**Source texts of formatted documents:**
╔══

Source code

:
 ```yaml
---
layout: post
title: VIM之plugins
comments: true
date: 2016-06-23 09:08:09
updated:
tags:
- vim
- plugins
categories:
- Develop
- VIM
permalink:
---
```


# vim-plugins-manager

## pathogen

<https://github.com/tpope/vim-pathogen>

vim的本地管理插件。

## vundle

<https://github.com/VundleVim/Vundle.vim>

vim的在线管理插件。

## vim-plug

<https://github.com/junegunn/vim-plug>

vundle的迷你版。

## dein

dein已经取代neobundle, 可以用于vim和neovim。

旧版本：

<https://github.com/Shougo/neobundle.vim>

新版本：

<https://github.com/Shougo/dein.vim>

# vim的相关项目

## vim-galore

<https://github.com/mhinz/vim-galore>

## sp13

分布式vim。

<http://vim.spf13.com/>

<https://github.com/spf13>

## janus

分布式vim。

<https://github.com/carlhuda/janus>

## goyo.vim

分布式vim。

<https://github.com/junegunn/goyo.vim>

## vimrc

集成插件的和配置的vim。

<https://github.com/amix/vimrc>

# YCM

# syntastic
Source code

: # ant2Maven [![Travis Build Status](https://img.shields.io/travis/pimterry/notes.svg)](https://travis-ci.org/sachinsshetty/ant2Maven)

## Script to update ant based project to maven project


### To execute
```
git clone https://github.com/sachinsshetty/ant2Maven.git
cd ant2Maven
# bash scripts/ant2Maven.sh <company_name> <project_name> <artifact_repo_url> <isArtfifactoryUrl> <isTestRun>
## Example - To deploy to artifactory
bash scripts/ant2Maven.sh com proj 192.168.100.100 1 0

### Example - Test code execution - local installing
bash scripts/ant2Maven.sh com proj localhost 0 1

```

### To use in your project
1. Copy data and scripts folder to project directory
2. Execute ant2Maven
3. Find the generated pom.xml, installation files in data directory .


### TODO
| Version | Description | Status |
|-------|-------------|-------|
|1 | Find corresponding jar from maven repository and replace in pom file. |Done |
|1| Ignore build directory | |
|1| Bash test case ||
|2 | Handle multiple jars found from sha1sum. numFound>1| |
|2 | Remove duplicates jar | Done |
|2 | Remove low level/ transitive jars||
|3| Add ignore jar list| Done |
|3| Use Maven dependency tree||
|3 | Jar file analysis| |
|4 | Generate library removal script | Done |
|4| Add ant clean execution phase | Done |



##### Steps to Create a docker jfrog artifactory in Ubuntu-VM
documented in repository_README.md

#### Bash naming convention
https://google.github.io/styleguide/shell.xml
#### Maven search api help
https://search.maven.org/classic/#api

╚══

**TASK TO CARRY OUT:** Scan the entries above and return each line that holds "execution".

**EXERCISE RESPONSE:**
### Example - Test code execution - local installing
|4| Add ant clean execution phase | Done |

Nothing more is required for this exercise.